_Stored items from a collection_:
--- START ---

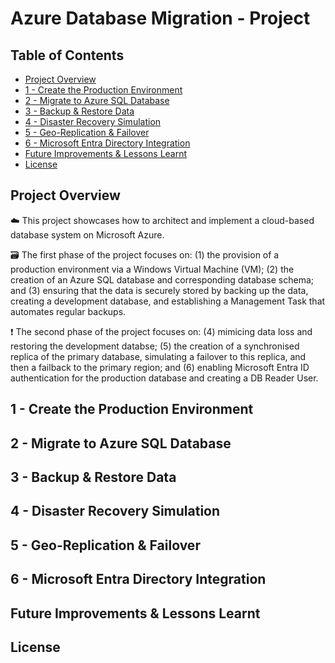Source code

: # Azure Database Migration - Project

## Table of Contents
- [Project Overview](#project-overview)
- [1 - Create the Production Environment](#1---create-the-production-environment)
- [2 - Migrate to Azure SQL Database](#2---migrate-to-azure-sql-database)
- [3 - Backup & Restore Data](#3---backup--restore-data)
- [4 - Disaster Recovery Simulation](#4---disaster-recovery-simulation)
- [5 - Geo-Replication & Failover](#5---geo-replication--failover)
- [6 - Microsoft Entra Directory Integration](#6---microsoft-entra-directory-integration)
- [Future Improvements & Lessons Learnt](#future-improvements--lessons-learnt)
- [License](#license)

## Project Overview
:cloud: This project showcases how to architect and implement a cloud-based database system on Microsoft Azure.

:card_file_box: The first phase of the project focuses on: (1) the provision of a production environment via a Windows Virtual Machine (VM); (2) the creation of an Azure SQL database and corresponding database schema; and (3) ensuring that the data is securely stored by backing up the data, creating a development database, and establishing a Management Task that automates regular backups.

:exclamation: The second phase of the project focuses on: (4) mimicing data loss and restoring the development databse; (5) the creation of a synchronised replica of the primary database, simulating a failover to this replica, and then a failback to the primary region; and (6) enabling Microsoft Entra ID authentication for the production database and creating a DB Reader User.

## 1 - Create the Production Environment

## 2 - Migrate to Azure SQL Database

## 3 - Backup & Restore Data

## 4 - Disaster Recovery Simulation

## 5 - Geo-Replication & Failover

## 6 - Microsoft Entra Directory Integration

## Future Improvements & Lessons Learnt

## License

--- END ---

_What is being asked_:
When a line among the entries contains "creating", pull that line out.

_Task answer_:
:card_file_box: The first phase of the project focuses on: (1) the provision of a production environment via a Windows Virtual Machine (VM); (2) the creation of an Azure SQL database and corresponding database schema; and (3) ensuring that the data is securely stored by backing up the data, creating a development database, and establishing a Management Task that automates regular backups.
:exclamation: The second phase of the project focuses on: (4) mimicing data loss and restoring the development databse; (5) the creation of a synchronised replica of the primary database, simulating a failover to this replica, and then a failback to the primary region; and (6) enabling Microsoft Entra ID authentication for the production database and creating a DB Reader User.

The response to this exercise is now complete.